Mario's Furniture 2, an installation and interactive game, will be exhibited at TELIC Arts Exchange in Chinatown from October 28th to December 3rd. Created by artists Hillary Mushkin and S.E. Barnet, Mario's Furniture integrates wireless technology with artistic production and performance. In most video games you just sit on the couch, but when you play Mario’s Furniture you MOVE the couch, in fact you move the whole living room!

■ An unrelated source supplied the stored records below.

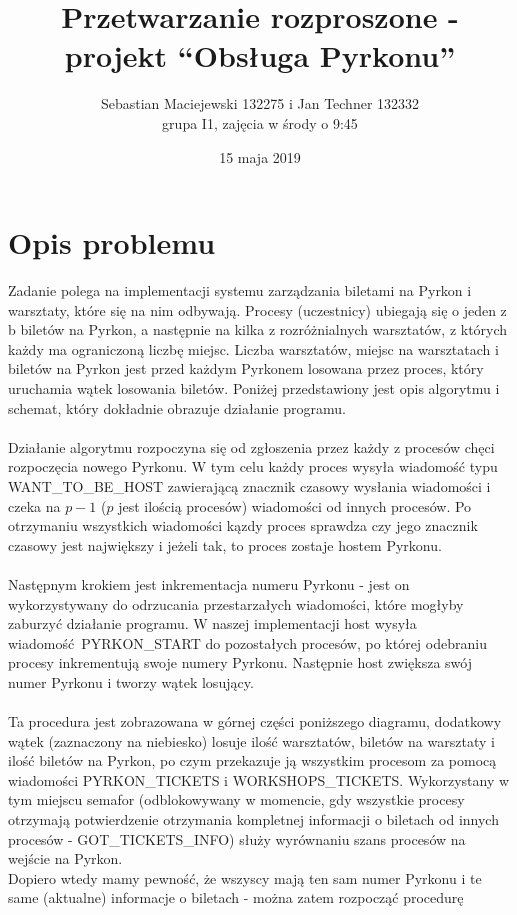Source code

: \documentclass[10pt,a4paper]{article}
\author{Sebastian Maciejewski 132275 i Jan Techner 132332\\
grupa I1, zajęcia w środy o 9:45}
\title{Przetwarzanie rozproszone - projekt “Obsługa Pyrkonu”}
\date{15 maja 2019}
\begin{document}
\maketitle
\section{Opis problemu}
Zadanie polega na implementacji systemu zarządzania biletami na Pyrkon i warsztaty, które się na nim odbywają. 
Procesy (uczestnicy) ubiegają się o jeden z b biletów na Pyrkon, a następnie na kilka z rozróżnialnych warsztatów, 
z których każdy ma ograniczoną liczbę miejsc. Liczba warsztatów, miejsc na warsztatach i biletów na Pyrkon jest
przed każdym Pyrkonem losowana przez proces, który uruchamia wątek losowania biletów.
Poniżej przedstawiony jest opis algorytmu i schemat, który dokładnie obrazuje działanie programu.\\
\\
Działanie algorytmu rozpoczyna się od zgłoszenia przez każdy z procesów chęci rozpoczęcia nowego Pyrkonu.
W tym celu każdy proces wysyła wiadomość typu WANT\_TO\_BE\_HOST zawierającą znacznik czasowy wysłania wiadomości 
i czeka na $p-1$ ($p$ jest ilością procesów) wiadomości od innych procesów. Po otrzymaniu wszystkich wiadomości 
kązdy proces sprawdza czy jego znacznik czasowy jest największy i jeżeli tak, to proces zostaje hostem Pyrkonu.\\
\\
Następnym krokiem jest inkrementacja numeru Pyrkonu - jest on wykorzystywany do odrzucania przestarzałych wiadomości, które mogłyby zaburzyć działanie programu.
W naszej implementacji host wysyła wiadomość PYRKON\_START do pozostałych procesów,
po której odebraniu procesy inkrementują swoje numery Pyrkonu. Następnie host zwiększa swój numer Pyrkonu i tworzy wątek losujący.\\
\\
Ta procedura jest zobrazowana w górnej części poniższego diagramu, dodatkowy wątek (zaznaczony na niebiesko)
losuje ilość warsztatów, biletów na warsztaty i ilość biletów na Pyrkon, po czym przekazuje ją
wszystkim procesom za pomocą wiadomości PYRKON\_TICKETS i WORKSHOPS\_TICKETS. Wykorzystany w tym miejscu semafor (odblokowywany w momencie, gdy wszystkie procesy otrzymają
potwierdzenie otrzymania kompletnej informacji o biletach od innych procesów - GOT\_TICKETS\_INFO) służy wyrównaniu szans procesów na wejście na Pyrkon.\\
Dopiero wtedy mamy pewność, że wszyscy mają ten
sam numer Pyrkonu i te same (aktualne) informacje o biletach - można zatem rozpocząć procedurę 
\end{document}
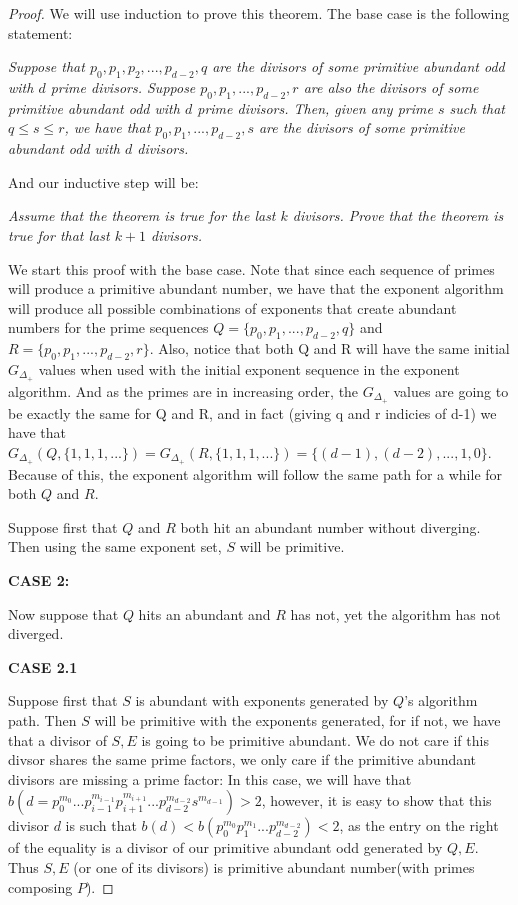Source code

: \documentclass[../paper.tex]{subfiles}
\begin{document}
\begin{proof}
  We will use induction to prove this theorem. The base case is
the following statement:

  \textit{Suppose that $p_0, p_1, p_2, ..., 
p_{d-2}, q$ are the divisors of some primitive abundant
odd with $d$ prime divisors. Suppose $p_0, p_1, ..., p_{d-2},r$ 
are also the divisors of some primitive abundant odd
with $d$ prime divisors. Then, given any prime $s$ such that $q \leq s 
\leq r$, we have that $p_0, p_1,..., p_{d-2}, s$ are the 
divisors of some primitive abundant odd with $d$ divisors.}

And our inductive step will be:

  \textit{Assume that the theorem is true for the last $k$
divisors. Prove that the theorem is true for that last $k + 1$
divisors.}

We start this proof with the base case. Note that since each sequence
of primes will produce a primitive abundant number, we have that
the exponent algorithm will produce all possible combinations of
exponents that create abundant numbers for the prime sequences $Q = 
\{p_0, p_1, ..., p_{d-2}, q\}$ and $R = \{p_0, p_1, ..., p_{d-2},
r\}$. Also, notice that both Q and R will have the same initial
$G_{\Delta_+}$ values when used with the initial exponent sequence
in the exponent algorithm. And as the primes are in increasing
order, the $G_{\Delta_+}$ values are going to be exactly the same
for Q and R, and in fact (giving q and r indicies of d-1) we have
that $G_{\Delta_+}(Q, \{1,1,1,...\}) = G_{\Delta_+}(R,
\{1,1,1,...\}) = \{(d-1), (d-2), ..., 1, 0\}$. Because of this,
the exponent algorithm will follow the same path for a while for
both $Q$ and $R$.

Suppose first that $Q$ and $R$ both hit an abundant number without
diverging. Then using the same exponent set, $S$ will be
primitive.

\textbf{CASE 2:}

Now suppose that $Q$ hits an abundant and $R$ has not, yet the
algorithm has not diverged. 

\textbf{CASE 2.1}

Suppose first that $S$ is abundant
with exponents generated by $Q$'s algorithm path. Then $S$ will be
primitive with the exponents generated, for if not, we have that
a divisor of $S,E$ is going to be primitive abundant. We do not
care if this divsor shares the same prime factors, we only care if
the primitive abundant divisors are missing a prime factor: In
this case, we will have that $b(d = p_0^{m_0} ... p_{i-1}^{m_{i-1}}
p_{i + 1}^{m_{i+1}}... p_{d-2}^{m_{d-2}} s^{m_{d-1}}) > 2$,
however, it is easy to show that this divisor $d$ is such that
$b(d) < b(p_0^{m_0} p_1^{m_1} ... p_{d-2}^{m_{d-2}}) < 2$, as the
entry on the right of the equality is a divisor of our primitive
abundant odd generated by $Q,E$. Thus $S,E$ (or one of its
divisors) is primitive abundant number(with primes composing $P$).


\end{proof}
\end{document}
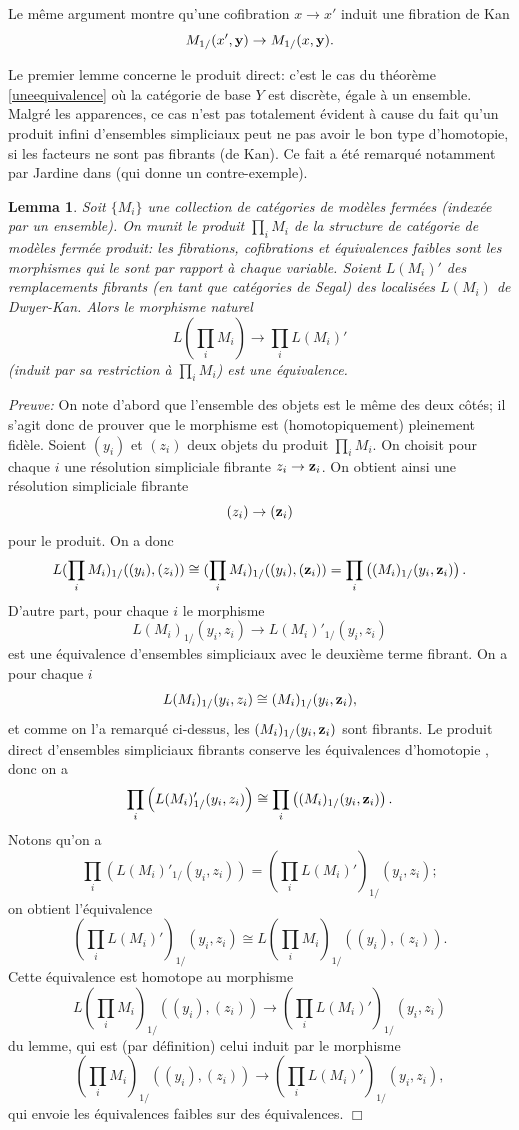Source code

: \documentclass[12pt]{article}
\newcommand{\eop}{\hfill $\Box$\vspace{.1in}}
\newtheorem{lemma}{Lemma}[section]
\begin{document}
Le m\^eme argument montre qu'une cofibration $x\rightarrow x'$ induit une
fibration de Kan
$$
M_{1/}(x', {\bf y})\rightarrow M_{1/}(x, {\bf y}).
$$


Le premier lemme concerne le produit direct: c'est le cas du th\'eor\`eme
\ref{uneequivalence} o\`u la cat\'egorie de base $Y$ est discr\`ete, \'egale
\`a un ensemble. Malgr\'e
les apparences, ce cas n'est pas totalement \'evident \`a
cause du fait qu'un produit infini d'ensembles simpliciaux peut ne pas avoir le
bon type d'homotopie, si les facteurs ne sont pas fibrants (de Kan). Ce fait a
\'et\'e remarqu\'e notamment par Jardine dans \cite{JardineBool} (qui donne un
contre-exemple).

\begin{lemma}
\label{equivalence1}
Soit $\{ M_i\}$ une collection de cat\'egories de mod\`eles
ferm\'ees (index\'ee par un ensemble). On munit le produit $\prod _i M_i$
de la structure de cat\'egorie de mod\`eles ferm\'ee produit: les fibrations,
cofibrations et \'equivalences faibles sont les morphismes qui le sont
par rapport \`a
chaque variable.  Soient $L(M_i)'$ des remplacements fibrants (en tant que
cat\'egories de Segal) des localis\'ees $L(M_i)$ de Dwyer-Kan.
Alors le morphisme naturel
$$
L(\prod _i M_i)\rightarrow \prod _i L(M_i)'
$$
(induit par sa restriction \`a $\prod _i M_i$) est une \'equivalence.
\end{lemma}
{\em Preuve:}
On note d'abord que l'ensemble des objets est le m\^eme des deux c\^ot\'es;
il s'agit donc de prouver que le morphisme est (homotopiquement) pleinement
fid\`ele. Soient $(y_i)$ et $(z_i)$ deux objets du produit $\prod _i M_i$.
On choisit pour chaque $i$ une r\'esolution simpliciale fibrante $z_i
\rightarrow
{\bf z}_i$.  On obtient ainsi une r\'esolution simpliciale fibrante
$$
(z_i)\rightarrow ({\bf z}_i)
$$
pour le produit. On a donc
$$
L(\prod _i M_i) _{1/}((y_i), (z_i))\cong
(\prod _i M_i)_{1/}((y_i), ({\bf z}_i)) = \prod _i \left(
(M_i)_{1/}(y_i,{\bf z}_i)\right) .
$$
D'autre part, pour chaque $i$ le morphisme
$$
L(M_i)_{1/}(y_i, z_i)\rightarrow L(M_i)'_{1/}(y_i,z_i)
$$
est une \'equivalence d'ensembles simpliciaux avec le deuxi\`eme terme fibrant.
On a  pour chaque $i$
$$
L(M_i)_{1/}(y_i, z_i)\cong (M_i)_{1/}(y_i,{\bf z}_i),
$$
et comme on l'a remarqu\'e ci-dessus, les
$(M_i)_{1/}(y_i,{\bf z}_i)$ sont fibrants. Le produit direct d'ensembles
simpliciaux fibrants conserve les \'equivalences d'homotopie
\cite{JardineBool}, donc on a
$$
\prod _i \left(L(M_i)'_{1/}(y_i, z_i)\right) \cong \prod _i \left(
(M_i)_{1/}(y_i,{\bf z}_i)\right) .
$$
Notons qu'on a
$$
\prod _i \left(L(M_i)'_{1/}(y_i, z_i)\right) =
(\prod _i L(M_i)')_{1/}(y_i, z_i);
$$
on obtient l'\'equivalence
$$
(\prod _i L(M_i)')_{1/}(y_i, z_i)\cong
L(\prod _i M_i) _{1/}((y_i), (z_i)).
$$
Cette \'equivalence est homotope au morphisme
$$
L(\prod _i M_i) _{1/}((y_i), (z_i))\rightarrow
(\prod _i L(M_i)')_{1/}(y_i, z_i)
$$
du lemme, qui est (par d\'efinition) celui induit par le morphisme
$$
(\prod _i M_i) _{1/}((y_i), (z_i))\rightarrow
(\prod _i L(M_i)')_{1/}(y_i, z_i),
$$
qui envoie les \'equivalences faibles sur des \'equivalences.
\eop
\end{document}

Mario's Furniture began in 2002 as a video installation, including a single night of performance. Four years later, Mario’s Furniture 2 - created with programmer Clay Chaplin and electronic specialist Lorin Parker - is now a wireless environment where viewers become players, physically moving objects before a relentlessly panning camera, all the while watching themselves and their scores in real time on a large-screen projection.
In Mario’s Furniture 2 the body is actualized in real and virtual space simultaneously. Players can’t merely manipulate an avatar with a joystick. Playing Mario’s Furniture involves strenuous physicality, parodying conventional video games in which avatars are put in peril while players sit on a couch. Players must physically move the couch to play the
game. Mario’s emphasizes how camera and screen effect the construction of social relationships. Players see themselves (and not a stand in) under the camera’s scrutiny, humorously mirroring the absurdity of living within the frame.Mushkin and Barnet look at technological and narrative ways in which video and digital media unfold and complicate meaning. The game critically remarks on aesthetics and narrative boy-logic of computer games while reflecting on theories of the digitally decentered subject. The artists’ racing antics against the camera alludes to Chaplin and Keaton, Mario Brothers, Tomb Raider and the deadline pressed “Extreme Makeover: Home Edition.”